This is a Python script that uses Google Gemini to automatically tag assets in a TagStudio library. It analyzes media content and metadata and then intelligently assign tags strictly from your existing TagStudio tags.
I specifically use this in my "Creative Flow" asset library, where I have accumulated more than 130,000 media assets that are in need of better organization. This includes image/video overlays, audio sound packs, Photoshop templates, Premiere Pro presets, DaVinci Resolve transition packs, and more.
By default, this script looks for assets tagged with "Needs Metadata Update". It then gathers all available information about the asset, including EXIF data, media properties (resolution, bitrate, etc.), and even the filenames of surrounding sibling files in the same directory. This contextual information is sent to Google Gemini, which suggests relevant tags based on the content and metadata of the asset.
If the AI's confidence score for the suggested tags meets or exceeds the specified threshold, those tags are automatically applied to the asset in the TagStudio library.

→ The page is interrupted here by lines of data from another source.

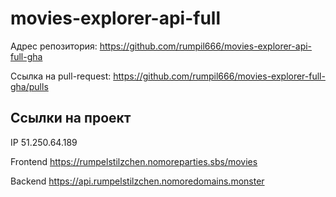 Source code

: # movies-explorer-api-full

Адрес репозитория: https://github.com/rumpil666/movies-explorer-api-full-gha

Ссылка на pull-request: https://github.com/rumpil666/movies-explorer-full-gha/pulls
## Ссылки на проект

IP 51.250.64.189

Frontend https://rumpelstilzchen.nomoreparties.sbs/movies

Backend https://api.rumpelstilzchen.nomoredomains.monster
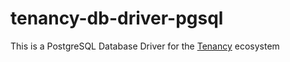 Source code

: # tenancy-db-driver-pgsql

This is a PostgreSQL Database Driver for the [Tenancy](https://tenancy.dev) ecosystem

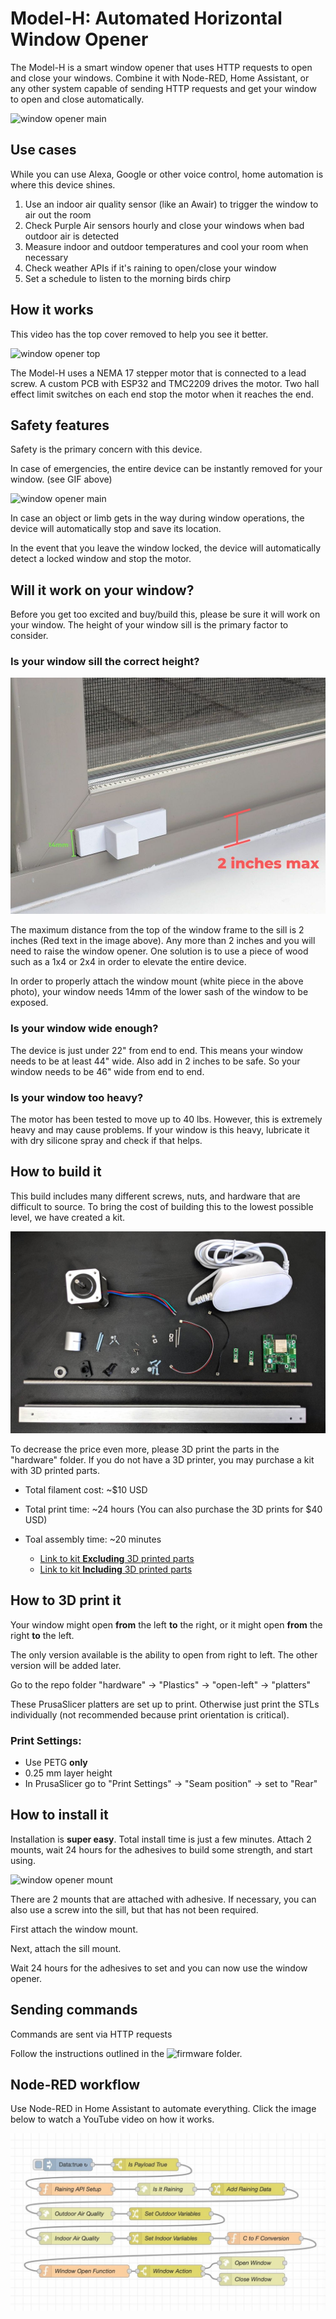 # Model-H: Automated Horizontal Window Opener

The Model-H is a smart window opener that uses HTTP requests to open and close your windows. Combine it with Node-RED, Home Assistant, or any other system capable of sending HTTP requests and get your window to open and close automatically.

![window opener main](/media/window-gif.gif)

## Use cases

While you can use Alexa, Google or other voice control, home automation is where this device shines. 

1. Use an indoor air quality sensor (like an Awair) to trigger the window to air out the room
2. Check Purple Air sensors hourly and close your windows when bad outdoor air is detected
2. Measure indoor and outdoor temperatures and cool your room when necessary
3. Check weather APIs if it's raining to open/close your window
4. Set a schedule to listen to the morning birds chirp

## How it works

This video has the top cover removed to help you see it better.

![window opener top](/media/top-gif.gif)

The Model-H uses a NEMA 17 stepper motor that is connected to a lead screw. A custom PCB with ESP32 and TMC2209 drives the motor. Two hall effect limit switches on each end stop the motor when it reaches the end.


## Safety features

Safety is the primary concern with this device. 

In case of emergencies, the entire device can be instantly removed for your window. (see GIF above)

![window opener main](/media/hand-gif.gif)

In case an object or limb gets in the way during window operations, the device will automatically stop and save its location. 

In the event that you leave the window locked, the device will automatically detect a locked window and stop the motor.


## Will it work on your window?

Before you get too excited and buy/build this, please be sure it will work on your window. The height of your window sill is the primary factor to consider.

### Is your window sill the correct height?

![window opener GIF](/media/window-sill.jpg)

The maximum distance from the top of the window frame to the sill is 2 inches (Red text in the image above). Any more than 2 inches and you will need to raise the window opener. One solution is to use a piece of wood such as a 1x4 or 2x4 in order to elevate the entire device.

In order to properly attach the window mount (white piece in the above photo), your window needs 14mm of the lower sash of the window to be exposed.

### Is your window wide enough?

The device is just under 22" from end to end. This means your window needs to be at least 44" wide. Also add in 2 inches to be safe. So your window needs to be 46" wide from end to end.

### Is your window too heavy?

The motor has been tested to move up to 40 lbs. However, this is extremely heavy and may cause problems. If your window is this heavy, lubricate it with dry silicone spray and check if that helps.


## How to build it

This build includes many different screws, nuts, and hardware that are difficult to source. To bring the cost of building this to the lowest possible level, we have created a kit.

![window opener GIF](/media/window-kit.jpg)

To decrease the price even more, please 3D print the parts in the "hardware" folder. If you do not have a 3D printer, you may purchase a kit with 3D printed parts.

* Total filament cost: ~$10 USD
* Total print time: ~24 hours (You can also purchase the 3D prints for $40 USD)
* Toal assembly time: ~20 minutes

    * [Link to kit **Excluding** 3D printed parts](https://valarsystems.com/products/automatic-window-opener?variant=39590892240955) 
    * [Link to kit **Including** 3D printed parts](https://valarsystems.com/products/automatic-window-opener?variant=39590892208187) 

## How to 3D print it

Your window might open **from** the left **to** the right, or it might open **from** the right **to** the left.

The only version available is the ability to open from right to left. The other version will be added later.

Go to the repo folder "hardware" -> "Plastics" -> "open-left" -> "platters"

These PrusaSlicer platters are set up to print. Otherwise just print the STLs individually (not recommended because print orientation is critical). 

### Print Settings:
* Use PETG **only**
* 0.25 mm layer height
* In PrusaSlicer go to "Print Settings" -> "Seam position" -> set to "Rear"


## How to install it

Installation is **super easy**. Total install time is just a few minutes. Attach 2 mounts, wait 24 hours for the adhesives to build some strength, and start using.

![window opener mount](/media/mount-gif.gif)

There are 2 mounts that are attached with adhesive. If necessary, you can also use a screw into the sill, but that has not been required. 

First attach the window mount.

Next, attach the sill mount.

Wait 24 hours for the adhesives to set and you can now use the window opener.


## Sending commands

Commands are sent via HTTP requests

Follow the instructions outlined in the ![firmware](/firmware) folder.


## Node-RED workflow

Use Node-RED in Home Assistant to automate everything. Click the image below to watch a YouTube video on how it works.

[![Youtube Link](/media/node-red-flow.jpg)](https://youtu.be/ou7uRED_ff0)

Mandatory tags are also added to indicate that the asset has been processed by the AI, and previous tags can be removed if desired.

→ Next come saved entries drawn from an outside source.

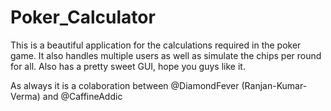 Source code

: # Poker_Calculator

This is a beautiful application for the calculations required in the poker game. 
It also handles multiple users as well as simulate the chips per round for all.
Also has a pretty sweet GUI, hope you guys like it.

As always it is a colaboration between @DiamondFever (Ranjan-Kumar-Verma) and @CaffineAddic
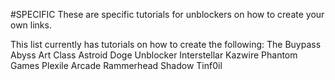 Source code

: #SPECIFIC
These are specific tutorials for unblockers on how to create your own links.

This list currently has tutorials on how to create the following:
The Buypass
Abyss
Art Class
Astroid
Doge Unblocker
Interstellar
Kazwire
Phantom Games
Plexile Arcade
Rammerhead
Shadow
Tinf0il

- Uses Google Gemini (default:
gemini-3.1-flash-lite-preview) to understand images, videos, audio, and text files. - Automatically downscales large images, videos, and audio locally (via
ffmpegandPillow) to save upload bandwidth and API tokens. - Extracts EXIF data, media properties (resolution, bitrate, etc.), and provides the AI with surrounding sibling filenames to help infer context.
- Applies new tags directly to the local TagStudio SQLite database based on AI suggestions, with configurable confidence thresholds.
- Configurable via CLI arguments, including which tags to process, which tags to add/remove, file type filters, and more.
- Supports retries and rate limit handling with configurable delay between requests.
- Python >= 3.14
- uv
- FFmpeg & FFprobe
- A Google Gemini API Key
- A TagStudio library with assets to process
You can run the script directly using uv:
uv run tscf_autotag.py /path/to/tagstudio/libraryFor more information, run the script with the --help flag to see all available options:
uv run tscf_autotag.py --helpIf you are not using uv, you will have to install the required dependencies manually via pip:
pip install -r requirements.txt
python tscf_autotag.py /path/to/tagstudio/library| Argument | Description | Default |
|---|---|---|
library_path |
Required. Path to the TagStudio library (directory). | |
--tags-to-process |
Process only entries with any of these tag IDs. | 1090 ("Needs Metadata Update") |
--tags-to-add |
Add these tag IDs to processed entries. | 1130 ("Tagged by AI") |
--tags-to-remove |
Remove these tag IDs from processed entries. | 1090 |
--limit |
Limit the number of entries to process (0 for no limit). | 0 |
--model |
The Google Gemini model to use for classification. | gemini-3.1-flash-lite-preview |
--api-key |
Google API key. Defaults to GEMINI_API_KEY env var. |
|
--min-confidence-score |
Minimum confidence score required to apply suggested tags (0.0 to 1.0). | 0.80 |
--filetype-include |
Process only entries with these file suffixes (e.g., mp4 jpg). |
All files |
--filetype-exclude |
Exclude entries with these file suffixes. | None |
--delay |
Delay in seconds between requests to avoid rate limits. | 4.0 |
Run uv run tscf_autotag.py --help for the full and updated list of available arguments.
- Discovery: Identifies files in the TagStudio SQLite database (
.TagStudio/ts_library.sqlite) containing the target tags. - Context Gathering: Determines MIME types and gathers metadata, EXIF, media properties (via
ffprobe), and local surrounding sibling file names. - Downscaling: Temporarily downscales heavy media assets using
ffmpegorPillowto reduce transfer times and API usage. - AI Processing: Uploads the media and sends a prompt containing your complete flat TagStudio taxonomy mapping to Google Gemini.
- Database Update: Interprets the JSON response from Gemini, validates the confidence threshold, and applies the newly suggested tag IDs directly to the local TagStudio SQLite database.
This script has been tested on TagStudio Alpha v9.5.6.